Bhutan has a majority Buddhist population, and the culture is based on ideals of non-violence and happiness. And the leaders are looking at happiness from a lot of perspectives: Appachanda Thimmaiah, Bhutan’s agricultural advisor from 2008 to 2013 and associate professor of sustainable living at Maharishi University of Management in Iowa told Think Progress, “When we say happiness, it’s not just happiness of humans. It’s happiness of the soil, happiness of the animals, happiness of all sentient beings […] Organic farming was very much part of the gross national happiness. You cannot think about applying chemical fertilizers and pesticides and say that your country is happy.”
It’s been clear for years that organic foods not only reduce the amount of pesticides in the environment, but also in our bodies!

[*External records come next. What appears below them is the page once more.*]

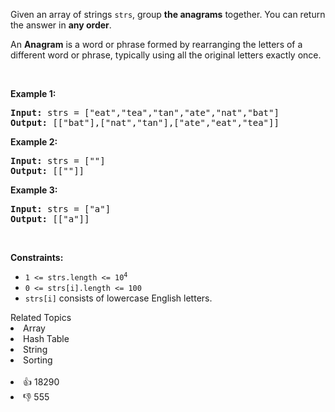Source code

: <p>Given an array of strings <code>strs</code>, group <strong>the anagrams</strong> together. You can return the answer in <strong>any order</strong>.</p>

<p>An <strong>Anagram</strong> is a word or phrase formed by rearranging the letters of a different word or phrase, typically using all the original letters exactly once.</p>

<p>&nbsp;</p> 
<p><strong class="example">Example 1:</strong></p> 
<pre><strong>Input:</strong> strs = ["eat","tea","tan","ate","nat","bat"]
<strong>Output:</strong> [["bat"],["nat","tan"],["ate","eat","tea"]]
</pre>
<p><strong class="example">Example 2:</strong></p> 
<pre><strong>Input:</strong> strs = [""]
<strong>Output:</strong> [[""]]
</pre>
<p><strong class="example">Example 3:</strong></p> 
<pre><strong>Input:</strong> strs = ["a"]
<strong>Output:</strong> [["a"]]
</pre> 
<p>&nbsp;</p> 
<p><strong>Constraints:</strong></p>

<ul> 
 <li><code>1 &lt;= strs.length &lt;= 10<sup>4</sup></code></li> 
 <li><code>0 &lt;= strs[i].length &lt;= 100</code></li> 
 <li><code>strs[i]</code> consists of lowercase English letters.</li> 
</ul>

<div><div>Related Topics</div><div><li>Array</li><li>Hash Table</li><li>String</li><li>Sorting</li></div></div><br><div><li>👍 18290</li><li>👎 555</li></div>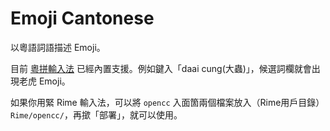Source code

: # Emoji Cantonese

以粵語詞語描述 Emoji。

目前 [粵拼輸入法](https://github.com/yuetyam/jyutping) 已經內置支援。例如鍵入「daai cung(大蟲)」，候選詞欄就會出現老虎 Emoji。

如果你用緊 Rime 輸入法，可以將 `opencc` 入面箇兩個檔案放入（Rime用戶目錄） `Rime/opencc/`，再撳「部署」，就可以使用。
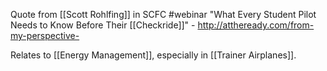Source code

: Quote from [[Scott Rohlfing]] in SCFC #webinar "What Every Student Pilot Needs to Know Before Their [[Checkride]]" - http://attheready.com/from-my-perspective-

Relates to [[Energy Management]], especially in [[Trainer Airplanes]].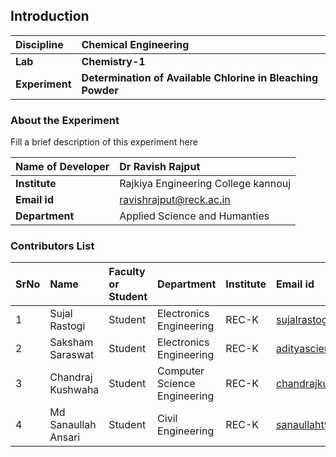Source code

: ## Introduction


<b>Discipline | <b> Chemical Engineering
:--|:--|
<b> Lab | <b> Chemistry-1
<b> Experiment|     <b> Determination of Available Chlorine in Bleaching Powder

### About the Experiment 

Fill a brief description of this experiment here

<b>Name of Developer | <b> Dr Ravish Rajput 
:--|:--|
<b> Institute | Rajkiya Engineering College kannouj <b>  
<b> Email id| 	ravishrajput@reck.ac.in    <b>  
<b> Department | 	Applied Science and Humanties 

### Contributors List

SrNo | Name | Faculty or Student | Department| Institute | Email id
:--|:--|:--|:--|:--|:--|
1 | Sujal Rastogi | Student | Electronics Engineering | REC-K | sujalrastogi933@gmail.com
2 | Saksham Saraswat | Student | Electronics Engineering  | REC-K  | adityascience6@gmail.com
3 | Chandraj Kushwaha | Student | 	Computer Science Engineering | REC-K | 	chandrajkushwaha98@gmail.com
4 | Md Sanaullah Ansari | Student | Civil Engineering | REC-K | sanaullaht9190@gmail.com
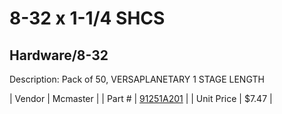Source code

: # 8-32 x 1-1/4 SHCS
## Hardware/8-32
Description: 	Pack of 50, VERSAPLANETARY 1 STAGE LENGTH 

| Vendor | Mcmaster | 
| Part # | [91251A201](http://www.mcmaster.com/) | 
| Unit Price | $7.47 |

A large-scale study has even shown that organic farms have higher yields than conventional farms, when compared acre to acre.
Organic farms can also drastically improve our climate: healthy soil is a huge carbon sink, and a humus-rich soil allows atmospheric carbon to be absorbed at a rate much higher than conventional, nutritionally-deficient soils. And it grows healthier plants, which absorb more carbon. It’s clear that conventional methods, which strip the soil of nutrients and produce less healthy food, is not the solution; organic farming can indeed feed the world.
Across the globe, the amount of acreage for organic farms continues to grow each year, although conventional, chemically intensive agriculture still makes up the majority of farming operations. But a small nation like Bhutan might change all of that. If they can set the precedent for a totally organic nation, other larger countries will surely follow suit. It’s very exciting to think about the health and environmental benefits that research will be able to confirm on a whole population using only organic farming methods!
Kristine Nichols, chief scientist at the Rodale Institute, a nonprofit that supports research into organic farming, told Climate Progress, “For a country like Bhutan, there are some things that are a lot easier, because they are a smaller country […] When you’re looking at a country like the U.S., if we were to go 100 percent organic, more than likely it isn’t going to be an instantaneous process. It’s going to be a transition process.”
In Bhutan, Thimmaiah said it’s still a transition process, and he thought carefully about how to approach it. Rather than speaking to just ‘organic’ agriculture, he framed it as ‘low-cost’ agriculture that will help farmers be more successful. “Thimmaiah was confident that organic agriculture, when done correctly, would be more cost-effective than the transportation costs associated with shipping chemical fertilizer throughout the country. [He] also worked to help farmers understand organic agriculture as being complementary to the local resources — and even waste products — of Bhutan.”
Even a staunch organic advocate like myself knows that the US is not quite ready yet for a fully organic nation, but learning about nations like this is inspiring, and sets a great precedent. As Bhutan’s agricultural sector continues to thrive under their organic protocols, I can only hope that other nations will start paying attention and stop spraying chemicals on our food.